As a consequence of the violations referred to in Parts (1) and/or
(2) above, Claimants J. Comer, L. Baldridge, D. Johnson and B. Wheeler shall each ‘... be compensated ten (10) hours at the regular rate of pay per day for sixteen (16) days which totals
$4563.00 for the Machine Operators plus late payment penalties based on a daily periodic rate of .0271% (Annual Percentage
Rate of 9.9%) calculated by multiplying the balance of the claim by the daily periodic rate and then by the corresponding number of days over sixty (60) that this claim remains unpaid.’ (Emphasis in original).”
The Third Division of the Adjustment Board, upon the whole record and all the evidence, finds that:
The carrier or carriers and the employee or employees involved in this dispute are respectively carrier and employee within the meaning of the Railway Labor Act, as approved June 21, 1934.

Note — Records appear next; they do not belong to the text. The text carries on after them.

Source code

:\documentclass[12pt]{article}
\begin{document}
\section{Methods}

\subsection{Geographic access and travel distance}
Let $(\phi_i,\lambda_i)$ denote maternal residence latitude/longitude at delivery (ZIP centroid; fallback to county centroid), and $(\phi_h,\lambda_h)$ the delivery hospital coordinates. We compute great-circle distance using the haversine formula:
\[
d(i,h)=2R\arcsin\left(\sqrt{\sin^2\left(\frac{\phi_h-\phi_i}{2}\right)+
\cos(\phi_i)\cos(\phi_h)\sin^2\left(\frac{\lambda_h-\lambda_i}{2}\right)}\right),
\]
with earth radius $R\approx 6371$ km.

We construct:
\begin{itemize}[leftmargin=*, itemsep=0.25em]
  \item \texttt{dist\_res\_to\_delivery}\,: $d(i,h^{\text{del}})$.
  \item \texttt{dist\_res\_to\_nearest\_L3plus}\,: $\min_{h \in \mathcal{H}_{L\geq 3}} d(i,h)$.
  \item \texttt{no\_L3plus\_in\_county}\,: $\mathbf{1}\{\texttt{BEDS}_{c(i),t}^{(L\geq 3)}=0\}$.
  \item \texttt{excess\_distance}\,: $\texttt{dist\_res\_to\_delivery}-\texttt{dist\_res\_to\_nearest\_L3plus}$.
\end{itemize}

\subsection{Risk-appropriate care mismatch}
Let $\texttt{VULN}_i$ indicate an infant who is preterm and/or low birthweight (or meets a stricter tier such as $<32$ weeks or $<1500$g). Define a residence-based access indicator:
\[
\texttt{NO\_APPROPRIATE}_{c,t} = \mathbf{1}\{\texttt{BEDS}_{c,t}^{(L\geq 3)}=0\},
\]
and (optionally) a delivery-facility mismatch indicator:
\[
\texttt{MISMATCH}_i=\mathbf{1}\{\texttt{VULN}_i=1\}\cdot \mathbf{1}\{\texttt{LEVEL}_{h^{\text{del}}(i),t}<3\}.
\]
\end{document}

This Division of the Adjustment Board has jurisdiction over the dispute involved herein.
Parties to said dispute were given due notice of hearing thereon.
There is no dispute that in the past the Carrier has subcontracted the work involved in this dispute and that, in the past, the covered employees have also performed the work. This is a mixed-practice case. The question in this case is sufficiency of notice under the governing Agreement language.

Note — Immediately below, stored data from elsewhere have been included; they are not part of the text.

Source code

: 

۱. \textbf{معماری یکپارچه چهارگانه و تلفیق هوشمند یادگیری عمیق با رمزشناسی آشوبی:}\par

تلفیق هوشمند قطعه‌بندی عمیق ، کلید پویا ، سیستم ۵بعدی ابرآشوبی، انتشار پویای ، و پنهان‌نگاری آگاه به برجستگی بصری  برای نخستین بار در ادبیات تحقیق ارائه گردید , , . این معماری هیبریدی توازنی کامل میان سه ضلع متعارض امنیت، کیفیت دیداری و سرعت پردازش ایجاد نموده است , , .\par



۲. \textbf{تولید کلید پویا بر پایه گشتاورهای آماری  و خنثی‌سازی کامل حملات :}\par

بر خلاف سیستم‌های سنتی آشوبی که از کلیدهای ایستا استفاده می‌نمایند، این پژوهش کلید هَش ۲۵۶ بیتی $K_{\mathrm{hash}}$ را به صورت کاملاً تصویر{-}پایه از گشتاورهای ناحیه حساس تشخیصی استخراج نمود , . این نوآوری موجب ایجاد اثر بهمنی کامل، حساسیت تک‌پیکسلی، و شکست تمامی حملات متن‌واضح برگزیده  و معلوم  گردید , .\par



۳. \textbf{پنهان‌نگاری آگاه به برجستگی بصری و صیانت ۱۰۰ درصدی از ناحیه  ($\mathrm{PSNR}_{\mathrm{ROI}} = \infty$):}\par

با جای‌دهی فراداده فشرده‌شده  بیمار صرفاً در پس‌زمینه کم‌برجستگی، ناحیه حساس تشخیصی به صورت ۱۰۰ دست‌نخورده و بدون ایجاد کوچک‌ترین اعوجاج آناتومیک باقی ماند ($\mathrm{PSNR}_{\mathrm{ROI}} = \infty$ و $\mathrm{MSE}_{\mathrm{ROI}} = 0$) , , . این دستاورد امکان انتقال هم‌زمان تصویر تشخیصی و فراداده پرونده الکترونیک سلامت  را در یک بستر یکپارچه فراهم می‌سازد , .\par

By letters dated December 13, 2016 and August 4, 2017, the Carrier sent annual notices of subcontracting to the Organization, both of which listed contractors and type of work to be performed on the Carrier’s properties during 2017. Carrier Exhibit A at 12-14, 16-18. By letter dated March 24, 2017, the Carrier supplemented its notice to the Organization with the following (Carrier Exhibit A at 15):
“Without prejudice that the work described below is not covered by the Scope Rule of the current Agreements and pursuant to past practice of contracting, this is advance notice as described in the Letter of Understanding dated February 10, 1986 for the Mid South, of the Carrier's intent to contract the work set forth in this Notice of Intent to Contract Services. The work contemplated below is necessary as identified by items one, two and three of the agreement.
Project Name: MSLLC Ties and Rail Relay
Install approx. 60,000 cross ties, switch ties installation, road crossing rehab, relay approx. 65,000 linear feet rail, tie & OTM pickup & distribution, undercutting,
Type of Work: surfacing, bridge repair and rehab
Type of Equipment: Spike pullers, spikers, rail laying
equipment, pettibones, rail heaters, tie plugging machines, tampers, ballast regulators, grapple trucks, backhoes, dump trucks, trackhoes, rail welding trucks, crew trucks and tools, tie inserters, rail anchor machines
Contractors: Approximately seventy-five (75)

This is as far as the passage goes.